Of course there is nothing terribly new in any of this. Jacoby's project is to bring
books like Richard Hofstadter's classic Anti-Intellectualism in American Life
and Neil Postman's Amusing Ourselves to Death up to date with the latest
news from the front. But her analysis is wandering, and on many points she seems
overly grumpy and ill-informed. Most of the early historical background is
unnecessary, and she might have been better off writing a shorter book starting
with the much-lamented demise of America's "middlebrow" culture, which
is one of her most persuasive and engaging lines of attack.
We are left, finally, with the question of what is to be done. Trying to find
a silver lining, Jacoby suggests the possibility of an intellectual backlash,
led by the "revenge of the reality-based world." She thinks we might
have arrived at a "'teachable moment' - a point at which citizens are
attuned, as a result of events that cannot be ignored, to the perils of making
decisions based on faith and emotion rather than facts and logic." This
will lead to a call for better education, less dependence on technology and
religion, and more responsible government held to account by the active,
informed and knowledgeable members of a properly functioning democracy.

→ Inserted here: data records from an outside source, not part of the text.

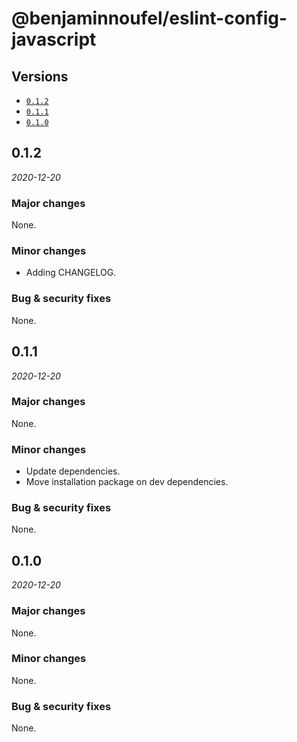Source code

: # @benjaminnoufel/eslint-config-javascript

## Versions

- [`0.1.2`](#012)
- [`0.1.1`](#011)
- [`0.1.0`](#010)

## 0.1.2

*2020-12-20*

### Major changes

None.

### Minor changes

- Adding CHANGELOG.

### Bug & security fixes

None.

## 0.1.1

*2020-12-20*

### Major changes

None.

### Minor changes

- Update dependencies.
- Move installation package on dev dependencies.

### Bug & security fixes

None.

## 0.1.0

*2020-12-20*

### Major changes

None.

### Minor changes

None.

### Bug & security fixes

None.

Which is one way things could go. Unfortunately such a path is all uphill
from here, and the perils we face may not be motivation enough. One thinks of
all the current interest in crusades to get us eating better
food. Yet even the least rational and intelligent among us know that fast food
is expensive as well as unhealthy, and that broccoli and whole wheat bread are
good for you. Just as most people now accept that human activity is having an
effect on global climate change. These are important matters bearing directly on
our own health as well as that of the planet. But ignorance and
"unreason" are not what's standing in the way of solutions, and more knowledge is not going to
change anything. We are as stupid, or as unreasonable, as we choose to be.